Tuesday, February 2, 2021

On Reading to Grandchildren


I like to see this boy running down by the water.

A happy memory is seeing him laying on the flat
rocks that are above the waterline of the stream,
his legs dangling over onto the bank and reading.
Glen and I are reading the same book right now: Braiding Sweetgrass by Robin Wall Kimmerer (2013). 

In the book she joins Indigenous Wisdom with Scientific Knowledge and The Teaching of Plants. 

Another case of  holy trinity, three in one.

Glen told me that she would be speaking in a webinar and invited Rebecca and me to join which we did.

When we signed in at the right time, the spaces full even though we'd registered. We received an email the the session would be taped and up for 30 days. I watched it last night. I had to laugh when the commentators said that they were overwhelmed with the response: 10,000 people had registered. I suppose that's why Rebecca and I didn't get their first.

We're overwhelmed with crowds, even a virtual crowd.
Betty is wanting to learn to read.
Here is her highland dance medal.
She also dances the path between her cabin
and grandmother's house
I've been reading the Kimmerer book. I wanted a taste of her personality and her voice. 

I'm already a hundred pages into the book. 

One night I had on a warm fire, my feet up and then this page-turner on my lap, that is if a person thinks a lovely walk on a forest path is a page turner.

There are thoughtful conversation about the science of plants.
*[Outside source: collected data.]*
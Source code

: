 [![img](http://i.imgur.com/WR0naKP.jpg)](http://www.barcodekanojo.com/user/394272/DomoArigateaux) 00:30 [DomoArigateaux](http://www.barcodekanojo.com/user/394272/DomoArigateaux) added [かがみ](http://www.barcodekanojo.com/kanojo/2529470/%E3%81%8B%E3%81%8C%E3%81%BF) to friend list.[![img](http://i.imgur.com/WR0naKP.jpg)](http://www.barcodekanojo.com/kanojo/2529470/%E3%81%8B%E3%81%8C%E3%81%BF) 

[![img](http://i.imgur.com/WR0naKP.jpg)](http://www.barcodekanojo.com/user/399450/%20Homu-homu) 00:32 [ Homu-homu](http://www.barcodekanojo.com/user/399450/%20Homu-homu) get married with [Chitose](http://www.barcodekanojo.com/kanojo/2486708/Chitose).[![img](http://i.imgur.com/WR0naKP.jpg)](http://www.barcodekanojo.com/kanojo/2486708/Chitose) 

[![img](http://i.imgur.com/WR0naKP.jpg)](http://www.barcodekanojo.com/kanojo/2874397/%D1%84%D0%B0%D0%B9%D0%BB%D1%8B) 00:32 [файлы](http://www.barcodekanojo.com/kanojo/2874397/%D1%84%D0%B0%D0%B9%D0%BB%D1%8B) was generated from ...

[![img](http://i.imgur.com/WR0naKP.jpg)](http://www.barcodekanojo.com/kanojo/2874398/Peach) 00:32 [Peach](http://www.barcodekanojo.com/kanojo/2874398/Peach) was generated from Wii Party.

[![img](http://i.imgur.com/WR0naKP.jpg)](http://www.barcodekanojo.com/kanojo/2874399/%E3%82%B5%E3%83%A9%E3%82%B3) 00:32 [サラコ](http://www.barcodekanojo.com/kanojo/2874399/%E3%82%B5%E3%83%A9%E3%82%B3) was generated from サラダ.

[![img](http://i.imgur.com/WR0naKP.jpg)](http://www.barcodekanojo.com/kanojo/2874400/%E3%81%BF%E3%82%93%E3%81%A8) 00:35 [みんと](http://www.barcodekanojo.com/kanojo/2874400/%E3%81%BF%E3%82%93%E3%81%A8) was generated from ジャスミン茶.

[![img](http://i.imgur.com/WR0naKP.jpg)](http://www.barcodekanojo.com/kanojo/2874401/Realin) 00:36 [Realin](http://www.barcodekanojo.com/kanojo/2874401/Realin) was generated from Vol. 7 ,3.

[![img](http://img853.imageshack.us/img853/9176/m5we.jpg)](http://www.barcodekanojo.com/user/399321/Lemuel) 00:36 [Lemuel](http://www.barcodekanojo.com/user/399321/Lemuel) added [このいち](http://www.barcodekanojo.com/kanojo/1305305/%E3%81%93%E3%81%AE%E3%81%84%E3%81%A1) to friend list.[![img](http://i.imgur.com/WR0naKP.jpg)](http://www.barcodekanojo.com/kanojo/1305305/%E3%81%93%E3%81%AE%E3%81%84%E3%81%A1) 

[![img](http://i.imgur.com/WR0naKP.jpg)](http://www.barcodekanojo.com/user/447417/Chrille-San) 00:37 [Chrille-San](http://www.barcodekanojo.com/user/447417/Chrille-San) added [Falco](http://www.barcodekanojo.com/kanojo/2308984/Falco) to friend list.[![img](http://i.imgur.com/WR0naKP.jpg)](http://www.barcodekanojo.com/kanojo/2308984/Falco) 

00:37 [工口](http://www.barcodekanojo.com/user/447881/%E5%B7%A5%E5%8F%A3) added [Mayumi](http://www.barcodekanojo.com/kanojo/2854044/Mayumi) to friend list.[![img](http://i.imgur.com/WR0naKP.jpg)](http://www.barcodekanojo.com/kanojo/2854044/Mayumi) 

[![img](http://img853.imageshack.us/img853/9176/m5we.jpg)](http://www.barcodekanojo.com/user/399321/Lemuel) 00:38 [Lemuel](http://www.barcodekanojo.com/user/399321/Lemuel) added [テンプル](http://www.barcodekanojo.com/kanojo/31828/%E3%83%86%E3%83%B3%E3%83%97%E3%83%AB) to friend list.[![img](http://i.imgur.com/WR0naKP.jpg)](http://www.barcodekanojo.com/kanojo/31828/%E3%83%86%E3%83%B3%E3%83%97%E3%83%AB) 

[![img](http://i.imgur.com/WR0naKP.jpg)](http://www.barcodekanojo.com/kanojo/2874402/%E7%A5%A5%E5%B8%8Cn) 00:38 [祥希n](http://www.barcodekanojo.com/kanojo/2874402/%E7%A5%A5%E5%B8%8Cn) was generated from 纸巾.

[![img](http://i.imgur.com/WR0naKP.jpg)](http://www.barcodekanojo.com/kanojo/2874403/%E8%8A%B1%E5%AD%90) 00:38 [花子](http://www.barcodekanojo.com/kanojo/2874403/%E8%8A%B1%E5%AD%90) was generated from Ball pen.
Kimmereer also puts forth the idea if you talk to plants, they might talk back to you. Having already experienced this, makes the read like having an old friend beside me, quietly experiences everything that I am experiencing.
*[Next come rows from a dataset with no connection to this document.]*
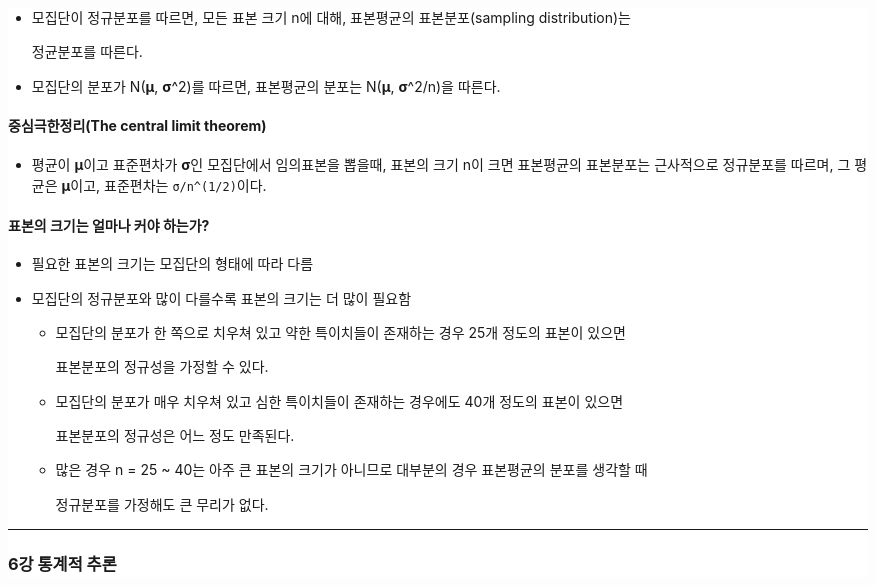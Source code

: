 - 모집단이 정규분포를 따르면, 모든 표본 크기 n에 대해, 표본평균의 표본분포(sampling distribution)는

  정균분포를 따른다.

- 모집단의 분포가 N(**μ**, **σ**^2)를 따르면, 표본평균의 분포는 N(**μ**, **σ**^2/n)을 따른다.



#### 중심극한정리(The central limit theorem)

- 평균이 **μ**이고 표준편차가 **σ**인 모집단에서 임의표본을 뽑을때, 표본의 크기 n이 크면 표본평균의 표본분포는 근사적으로 정규분포를 따르며, 그 평균은 **μ**이고, 표준편차는 `σ/n^(1/2)`이다.



#### 표본의 크기는 얼마나 커야 하는가?

- 필요한 표본의 크기는 모집단의 형태에 따라 다름

- 모집단의 정규분포와 많이 다를수록 표본의 크기는 더 많이 필요함

  - 모집단의 분포가 한 쪽으로 치우쳐 있고 약한 특이치들이 존재하는 경우 25개 정도의 표본이 있으면 

    표본분포의 정규성을 가정할 수 있다.

  - 모집단의 분포가 매우 치우쳐 있고 심한 특이치들이 존재하는 경우에도 40개 정도의 표본이 있으면 

    표본분포의 정규성은 어느 정도 만족된다.

  - 많은 경우 n = 25 ~ 40는 아주 큰 표본의 크기가 아니므로 대부분의 경우 표본평균의 분포를 생각할 때

    정규분포를 가정해도 큰 무리가 없다.



------

### 6강 통계적 추론


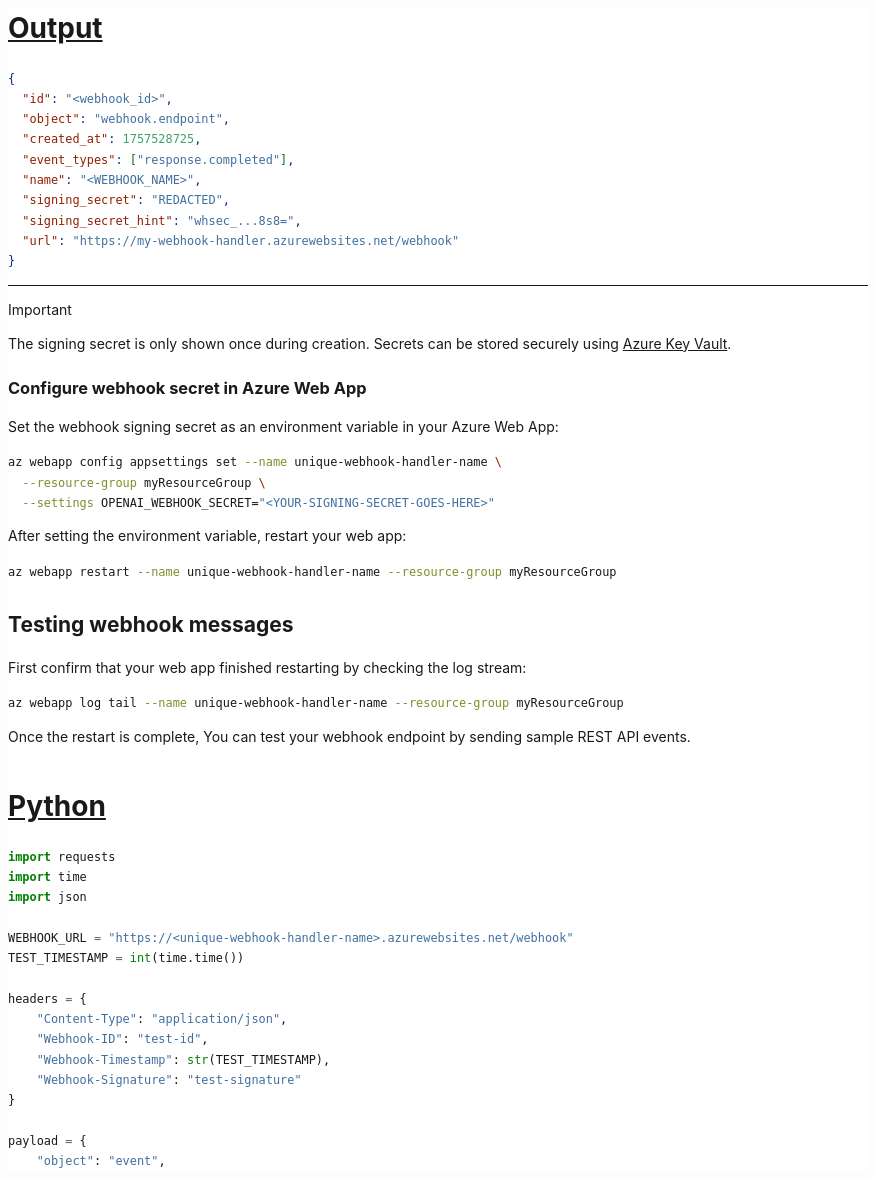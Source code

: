 # [Output](#tab/output)

```json
{
  "id": "<webhook_id>",
  "object": "webhook.endpoint",
  "created_at": 1757528725,
  "event_types": ["response.completed"],
  "name": "<WEBHOOK_NAME>",
  "signing_secret": "REDACTED",
  "signing_secret_hint": "whsec_...8s8=",
  "url": "https://my-webhook-handler.azurewebsites.net/webhook"
}
```

---

> [!IMPORTANT]
> The signing secret is only shown once during creation. Secrets can be stored securely using [Azure Key Vault](/azure/key-vault/general/overview).

### Configure webhook secret in Azure Web App

Set the webhook signing secret as an environment variable in your Azure Web App:

```bash
az webapp config appsettings set --name unique-webhook-handler-name \
  --resource-group myResourceGroup \
  --settings OPENAI_WEBHOOK_SECRET="<YOUR-SIGNING-SECRET-GOES-HERE>"
```

After setting the environment variable, restart your web app:

```bash
az webapp restart --name unique-webhook-handler-name --resource-group myResourceGroup
```

## Testing webhook messages

First confirm that your web app finished restarting by checking the log stream:

```bash
az webapp log tail --name unique-webhook-handler-name --resource-group myResourceGroup
```

Once the restart is complete, You can test your webhook endpoint by sending sample REST API events.

# [Python](#tab/python-key)

```python
import requests
import time
import json

WEBHOOK_URL = "https://<unique-webhook-handler-name>.azurewebsites.net/webhook"
TEST_TIMESTAMP = int(time.time())

headers = {
    "Content-Type": "application/json",
    "Webhook-ID": "test-id",
    "Webhook-Timestamp": str(TEST_TIMESTAMP),
    "Webhook-Signature": "test-signature"
}

payload = {
    "object": "event",
```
I may have told you before that a few weeks ago, Glen was asking to borrow Rebecca's book because he'd found a copy of it at his house. He thought it was hers but she was sure her copy was in Victoria. Come to find out ,what Glenn had found was the copy that Janet had bought for him as a gift, stashed away, and then the gift was yet to come out. Kind of like finding your own Christmas present before Christmas.

Alice can run like the wind.

I wonder if she will know where to
find the wild strawberries this June?
I wish I had my own copy of the book. Rebecca must have enjoyed it for her copy is annotated with  pens and line drawings. 

Glen says he's going to read the chapter on strawberries to Piper. 

I hope Alice and Betty are over at his house when he's reading that those words to her.

Here's how the chapter, “The Gift of Strawberries” starts.
I heard once from Evon Peter Gwich’in man, a father, a husband, an environmental activist, and Chief of Arctic Village, a small village in northeastern Alaska --- introduce himself simply as “a boy who was raised by a river.” A description as smooth and slippery as a rock river. Did he mean only that he grew up near its banks? Or was the river responsible for rearing him, for teaching him the things he needed to live? Did it feed him, body and soul? Raised by a river: I suppose both meanings are true - - you can hardly have one without the other.

In a way, I was raised by strawberries, fields...
And Robin Kimmerer  goes on to describe the fields of wild strawberries, in detail, such a beautiful meditation. Rebecca’s copy of the book is highly annotated. If I want to have this book read to my grandchildren, I will have to get my own volume.

Arta

2 comments:

  1. I have Braiding Sweetgrass on audio book and can't wait to read it. Right now, in hard book format, I am reading "Undrowned: Black Feminist Lessons from Marine Mamals." Also a meditation on our relationship with the world.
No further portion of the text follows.